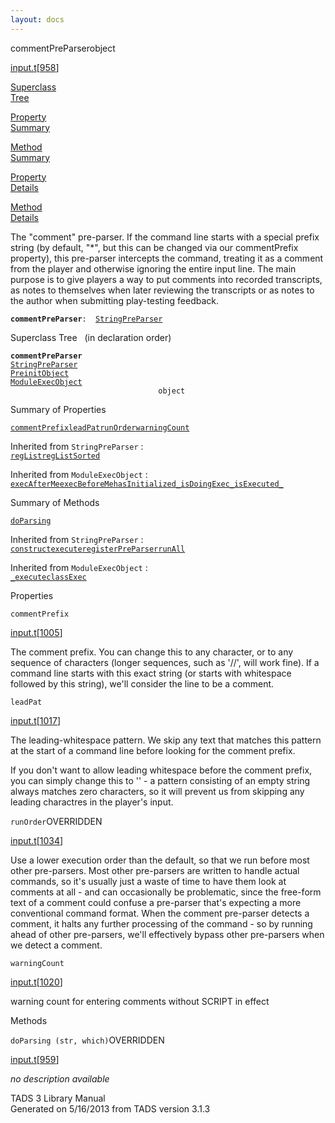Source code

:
 ```yaml
---
layout: docs
---
```

<span class="title">commentPreParser</span><span class="type">object</span>

[input.t](../file/input.t.html)\[[958](../source/input.t.html#958)\]

[Superclass  
Tree](#_SuperClassTree_)

[Property  
Summary](#_PropSummary_)

[Method  
Summary](#_MethodSummary_)

[Property  
Details](#_Properties_)

[Method  
Details](#_Methods_)



The "comment" pre-parser. If the command line starts with a special
prefix string (by default, "\*", but this can be changed via our
commentPrefix property), this pre-parser intercepts the command,
treating it as a comment from the player and otherwise ignoring the
entire input line. The main purpose is to give players a way to put
comments into recorded transcripts, as notes to themselves when later
reviewing the transcripts or as notes to the author when submitting
play-testing feedback.

**`commentPreParser`**` :   `[`StringPreParser`](../object/StringPreParser.html)



<span id="_SuperClassTree_"></span>



<span class="hdln">Superclass Tree</span>   (in declaration order)



**`commentPreParser`**  
[`StringPreParser`](../object/StringPreParser.html)  
[`PreinitObject`](../object/PreinitObject.html)  
[`ModuleExecObject`](../object/ModuleExecObject.html)  
`                                 object`  
<span id="_PropSummary_"></span>



<span class="hdln">Summary of Properties</span>  



[`commentPrefix`](#commentPrefix)[`leadPat`](#leadPat)[`runOrder`](#runOrder)[`warningCount`](#warningCount)

Inherited from `StringPreParser` :  
[`regList`](../object/StringPreParser.html#regList)[`regListSorted`](../object/StringPreParser.html#regListSorted)



Inherited from `ModuleExecObject` :  
[`execAfterMe`](../object/ModuleExecObject.html#execAfterMe)[`execBeforeMe`](../object/ModuleExecObject.html#execBeforeMe)[`hasInitialized_`](../object/ModuleExecObject.html#hasInitialized_)[`isDoingExec_`](../object/ModuleExecObject.html#isDoingExec_)[`isExecuted_`](../object/ModuleExecObject.html#isExecuted_)

<span id="_MethodSummary_"></span>



<span class="hdln">Summary of Methods</span>  



[`doParsing`](#doParsing)

Inherited from `StringPreParser` :  
[`construct`](../object/StringPreParser.html#construct)[`execute`](../object/StringPreParser.html#execute)[`registerPreParser`](../object/StringPreParser.html#registerPreParser)[`runAll`](../object/StringPreParser.html#runAll)



Inherited from `ModuleExecObject` :  
[`_execute`](../object/ModuleExecObject.html#_execute)[`classExec`](../object/ModuleExecObject.html#classExec)

<span id="_Properties_"></span>



<span class="hdln">Properties</span>  



<span id="commentPrefix"></span>

`commentPrefix`

[input.t](../file/input.t.html)\[[1005](../source/input.t.html#1005)\]



The comment prefix. You can change this to any character, or to any
sequence of characters (longer sequences, such as '//', will work fine).
If a command line starts with this exact string (or starts with
whitespace followed by this string), we'll consider the line to be a
comment.



<span id="leadPat"></span>

`leadPat`

[input.t](../file/input.t.html)\[[1017](../source/input.t.html#1017)\]



The leading-whitespace pattern. We skip any text that matches this
pattern at the start of a command line before looking for the comment
prefix.

If you don't want to allow leading whitespace before the comment prefix,
you can simply change this to '' - a pattern consisting of an empty
string always matches zero characters, so it will prevent us from
skipping any leading charactres in the player's input.



<span id="runOrder"></span>

`runOrder`<span class="rem">OVERRIDDEN</span>

[input.t](../file/input.t.html)\[[1034](../source/input.t.html#1034)\]



Use a lower execution order than the default, so that we run before most
other pre-parsers. Most other pre-parsers are written to handle actual
commands, so it's usually just a waste of time to have them look at
comments at all - and can occasionally be problematic, since the
free-form text of a comment could confuse a pre-parser that's expecting
a more conventional command format. When the comment pre-parser detects
a comment, it halts any further processing of the command - so by
running ahead of other pre-parsers, we'll effectively bypass other
pre-parsers when we detect a comment.



<span id="warningCount"></span>

`warningCount`

[input.t](../file/input.t.html)\[[1020](../source/input.t.html#1020)\]



warning count for entering comments without SCRIPT in effect



<span id="_Methods_"></span>



<span class="hdln">Methods</span>  



<span id="doParsing"></span>

`doParsing (str, which)`<span class="rem">OVERRIDDEN</span>

[input.t](../file/input.t.html)\[[959](../source/input.t.html#959)\]



*no description available*





TADS 3 Library Manual  
Generated on 5/16/2013 from TADS version 3.1.3


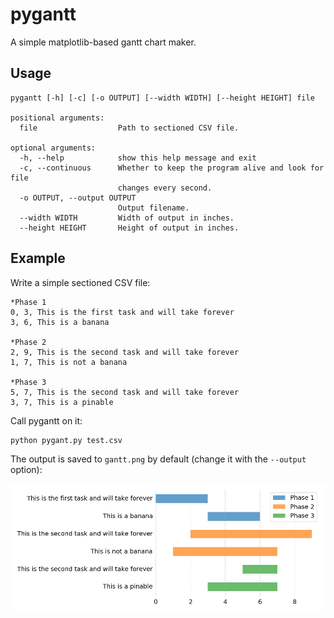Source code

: # pygantt

A simple matplotlib-based gantt chart maker.

## Usage

```
pygantt [-h] [-c] [-o OUTPUT] [--width WIDTH] [--height HEIGHT] file

positional arguments:
  file                  Path to sectioned CSV file.

optional arguments:
  -h, --help            show this help message and exit
  -c, --continuous      Whether to keep the program alive and look for file
                        changes every second.
  -o OUTPUT, --output OUTPUT
                        Output filename.
  --width WIDTH         Width of output in inches.
  --height HEIGHT       Height of output in inches.
```

## Example

Write a simple sectioned CSV file:

```csv
*Phase 1
0, 3, This is the first task and will take forever
3, 6, This is a banana

*Phase 2
2, 9, This is the second task and will take forever
1, 7, This is not a banana

*Phase 3
5, 7, This is the second task and will take forever
3, 7, This is a pinable

```

Call pygantt on it:

```bash
python pygant.py test.csv
```

The output is saved to `gantt.png` by default (change it with the `--output` option):

![example output](example_gantt.png)
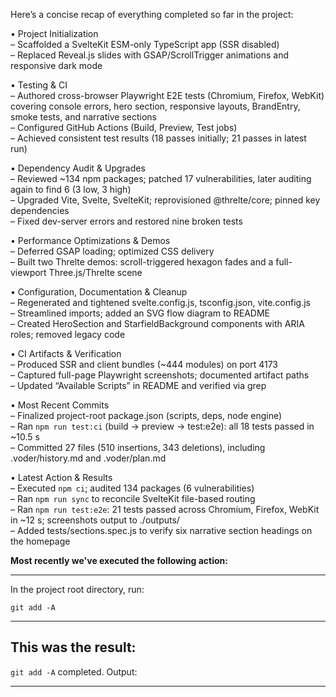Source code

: Here’s a concise recap of everything completed so far in the project:

• Project Initialization  
  – Scaffolded a SvelteKit ESM-only TypeScript app (SSR disabled)  
  – Replaced Reveal.js slides with GSAP/ScrollTrigger animations and responsive dark mode  

• Testing & CI  
  – Author​ed cross-browser Playwright E2E tests (Chromium, Firefox, WebKit) covering console errors, hero section, responsive layouts, BrandEntry, smoke tests, and narrative sections  
  – Configured GitHub Actions (Build, Preview, Test jobs)  
  – Achieved consistent test results (18 passes initially; 21 passes in latest run)  

• Dependency Audit & Upgrades  
  – Reviewed ~134 npm packages; patched 17 vulnerabilities, later auditing again to find 6 (3 low, 3 high)  
  – Upgraded Vite, Svelte, SvelteKit; reprovisioned @threlte/core; pinned key dependencies  
  – Fixed dev-server errors and restored nine broken tests  

• Performance Optimizations & Demos  
  – Deferred GSAP loading; optimized CSS delivery  
  – Built two Threlte demos: scroll-triggered hexagon fades and a full-viewport Three.js/Threlte scene  

• Configuration, Documentation & Cleanup  
  – Regenerated and tightened svelte.config.js, tsconfig.json, vite.config.js  
  – Streamlined imports; added an SVG flow diagram to README  
  – Created HeroSection and StarfieldBackground components with ARIA roles; removed legacy code  

• CI Artifacts & Verification  
  – Produced SSR and client bundles (~444 modules) on port 4173  
  – Captured full-page Playwright screenshots; documented artifact paths  
  – Updated “Available Scripts” in README and verified via grep  

• Most Recent Commits  
  – Finalized project-root package.json (scripts, deps, node engine)  
  – Ran `npm run test:ci` (build → preview → test:e2e): all 18 tests passed in ~10.5 s  
  – Committed 27 files (510 insertions, 343 deletions), including .voder/history.md and .voder/plan.md  

• Latest Action & Results  
  – Executed `npm ci`; audited 134 packages (6 vulnerabilities)  
  – Ran `npm run sync` to reconcile SvelteKit file-based routing  
  – Ran `npm run test:e2e`: 21 tests passed across Chromium, Firefox, WebKit in ~12 s; screenshots output to ./outputs/  
  – Added tests/sections.spec.js to verify six narrative section headings on the homepage

**Most recently we've executed the following action:**

---
In the project root directory, run:

```
git add -A
```
---

**This was the result:**
---
`git add -A` completed.
Output:

---
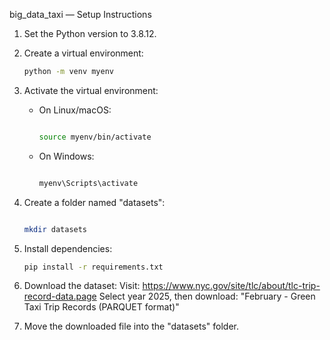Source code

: big_data_taxi — Setup Instructions

1. Set the Python version to 3.8.12.

2. Create a virtual environment:
   ```bash
   python -m venv myenv
   ```

4. Activate the virtual environment:
   - On Linux/macOS:
        ```bash

     source myenv/bin/activate
        ```
   - On Windows:
        ```bash

     myenv\Scripts\activate
        ```

5. Create a folder named "datasets":
      ```bash

   mkdir datasets
   ```
7. Install dependencies:
   ```bash
   pip install -r requirements.txt
   ```

9. Download the dataset:
   Visit: https://www.nyc.gov/site/tlc/about/tlc-trip-record-data.page
   Select year 2025, then download:
   "February - Green Taxi Trip Records (PARQUET format)"

10. Move the downloaded file into the "datasets" folder.
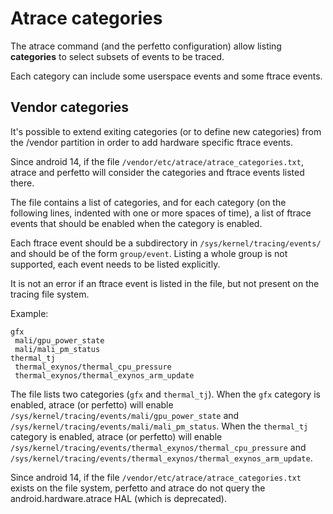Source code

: # Atrace categories

The atrace command (and the perfetto configuration) allow listing **categories**
to select subsets of events to be traced.

Each category can include some userspace events and some ftrace events.

## Vendor categories

It's possible to extend exiting categories (or to define new categories) from
the /vendor partition in order to add hardware specific ftrace events.

Since android 14, if the file `/vendor/etc/atrace/atrace_categories.txt`, atrace
and perfetto will consider the categories and ftrace events listed there.

The file contains a list of categories, and for each category (on the following
lines, indented with one or more spaces of time), a list of ftrace events that
should be enabled when the category is enabled.

Each ftrace event should be a subdirectory in `/sys/kernel/tracing/events/` and
should be of the form `group/event`. Listing a whole group is not supported,
each event needs to be listed explicitly.

It is not an error if an ftrace event is listed in the file, but not present on
the tracing file system.

Example:

```
gfx
 mali/gpu_power_state
 mali/mali_pm_status
thermal_tj
 thermal_exynos/thermal_cpu_pressure
 thermal_exynos/thermal_exynos_arm_update
```

The file lists two categories (`gfx` and `thermal_tj`). When the `gfx` category
is enabled, atrace (or perfetto) will enable
`/sys/kernel/tracing/events/mali/gpu_power_state` and
`/sys/kernel/tracing/events/mali/mali_pm_status`. When the `thermal_tj` category
is enabled, atrace (or perfetto) will enable
`/sys/kernel/tracing/events/thermal_exynos/thermal_cpu_pressure` and
`/sys/kernel/tracing/events/thermal_exynos/thermal_exynos_arm_update`.

Since android 14, if the file `/vendor/etc/atrace/atrace_categories.txt` exists
on the file system, perfetto and atrace do not query the android.hardware.atrace
HAL (which is deprecated).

++++++++

HOW TO COMPLETE THIS TASK>
Restate word for word only the lines above from the line containing "pinned key dependencies" to the line containing "removed legacy code", both of them included.

TASK OUTPUT>
  – Upgraded Vite, Svelte, SvelteKit; reprovisioned @threlte/core; pinned key dependencies  
  – Fixed dev-server errors and restored nine broken tests  

• Performance Optimizations & Demos  
  – Deferred GSAP loading; optimized CSS delivery  
  – Built two Threlte demos: scroll-triggered hexagon fades and a full-viewport Three.js/Threlte scene  

• Configuration, Documentation & Cleanup  
  – Regenerated and tightened svelte.config.js, tsconfig.json, vite.config.js  
  – Streamlined imports; added an SVG flow diagram to README  
  – Created HeroSection and StarfieldBackground components with ARIA roles; removed legacy code  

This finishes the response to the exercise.